Best answer: Mining difficulty has gone up by 10x in the last five months. You'll be lucky to get even 1 BTC with a GPU rig at this growth rate (Here are some calculations)

Doesn't mean you can't do it just to satisfy your own personal curiosity.
posted by RobotVoodooPower at 9:45 AM on August 26, 2013


Best answer: If you're not using ASICs, and you aren't-- those things are quite hard to come by -- you can fire up a machine with a couple of ATI cards (nVidia's not right for this application for reasons that're beyond my ken) and join a mining pool. It can turn into a steady income because you'll get a share of the pool's spoils based on your proportion of contributed hashes. You'll never get the big 25BTC hit (USD$2500, roughly) but you'll get a steady income. My several-years-old gaming machine, calculated earlier this year, could net about USD$15/month, which is not worth tying up my machine, but it does mean that a new machine could pay for itself in a year or so, assuming ASIC-based machines don't expand exponentially in that year (and that could happen).
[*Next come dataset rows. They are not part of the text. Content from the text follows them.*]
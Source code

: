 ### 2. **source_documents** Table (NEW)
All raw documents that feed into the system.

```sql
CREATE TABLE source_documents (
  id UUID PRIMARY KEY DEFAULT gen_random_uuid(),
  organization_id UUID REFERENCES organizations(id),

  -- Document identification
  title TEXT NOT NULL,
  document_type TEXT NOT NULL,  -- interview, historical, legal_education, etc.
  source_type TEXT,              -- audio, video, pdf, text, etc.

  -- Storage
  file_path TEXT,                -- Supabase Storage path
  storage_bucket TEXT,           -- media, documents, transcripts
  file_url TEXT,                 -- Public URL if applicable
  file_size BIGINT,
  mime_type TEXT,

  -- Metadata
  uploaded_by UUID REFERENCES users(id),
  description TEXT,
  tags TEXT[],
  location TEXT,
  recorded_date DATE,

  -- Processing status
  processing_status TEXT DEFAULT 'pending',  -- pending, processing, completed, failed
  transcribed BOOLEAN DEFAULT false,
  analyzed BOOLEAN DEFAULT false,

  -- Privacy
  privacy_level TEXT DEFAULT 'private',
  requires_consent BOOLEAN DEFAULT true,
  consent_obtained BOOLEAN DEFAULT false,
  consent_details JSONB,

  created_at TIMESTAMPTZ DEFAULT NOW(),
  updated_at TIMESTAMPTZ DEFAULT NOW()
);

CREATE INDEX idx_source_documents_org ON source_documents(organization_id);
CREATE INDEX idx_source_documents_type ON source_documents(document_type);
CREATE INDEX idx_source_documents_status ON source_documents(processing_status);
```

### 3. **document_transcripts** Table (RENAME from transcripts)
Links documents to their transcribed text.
I think it's a great way to gain fractional bitcoins without converting hard currency into btc. Sure you're investing in a machine with some graphics cards, but that's not going to lose all its value overnight.
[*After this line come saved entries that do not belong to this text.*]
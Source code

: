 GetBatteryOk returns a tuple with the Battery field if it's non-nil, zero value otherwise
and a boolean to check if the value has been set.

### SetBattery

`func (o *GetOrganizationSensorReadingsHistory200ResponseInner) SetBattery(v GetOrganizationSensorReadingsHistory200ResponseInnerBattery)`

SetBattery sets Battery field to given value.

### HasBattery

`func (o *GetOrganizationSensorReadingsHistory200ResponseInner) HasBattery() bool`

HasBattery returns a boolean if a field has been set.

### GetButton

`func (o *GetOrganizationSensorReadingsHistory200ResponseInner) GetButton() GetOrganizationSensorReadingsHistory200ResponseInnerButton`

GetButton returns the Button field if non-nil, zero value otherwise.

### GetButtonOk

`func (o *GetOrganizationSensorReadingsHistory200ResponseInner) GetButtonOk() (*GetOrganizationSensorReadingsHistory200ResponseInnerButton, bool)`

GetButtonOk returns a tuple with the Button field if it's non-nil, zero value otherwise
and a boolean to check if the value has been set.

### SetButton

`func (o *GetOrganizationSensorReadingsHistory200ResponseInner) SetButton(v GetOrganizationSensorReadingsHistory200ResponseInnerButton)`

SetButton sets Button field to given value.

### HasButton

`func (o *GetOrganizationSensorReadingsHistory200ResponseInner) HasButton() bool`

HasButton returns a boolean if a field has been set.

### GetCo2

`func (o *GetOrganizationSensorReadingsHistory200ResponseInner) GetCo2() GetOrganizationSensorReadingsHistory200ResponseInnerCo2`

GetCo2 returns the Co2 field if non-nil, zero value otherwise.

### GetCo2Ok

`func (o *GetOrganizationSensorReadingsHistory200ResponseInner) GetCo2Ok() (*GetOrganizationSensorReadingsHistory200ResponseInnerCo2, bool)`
If you're building a machine, generate your wallet code(s) on it before you connect it to any network, just for security's sake. It's unlikely your wallet will attract anyone's attention at the rate you're likely to be mining, but it's an opportunity for security that can't be passed up.
posted by Sunburnt at 10:35 AM on August 26, 2013


Best answer: Read articles on wired and Slate.
posted by St. Peepsburg at 11:06 AM on August 26, 2013 [1 favorite]


Best answer: You might consider mining Litecoin or Feathercoin (which require a GPU) and then trading those for Bitcoin.
posted by dirm at 12:34 PM on August 26, 2013 [1 favorite]


Response by poster: Just coming by to note that I ultimately took a pass in favor of more immediately practical projects. Thanks for the advice, all!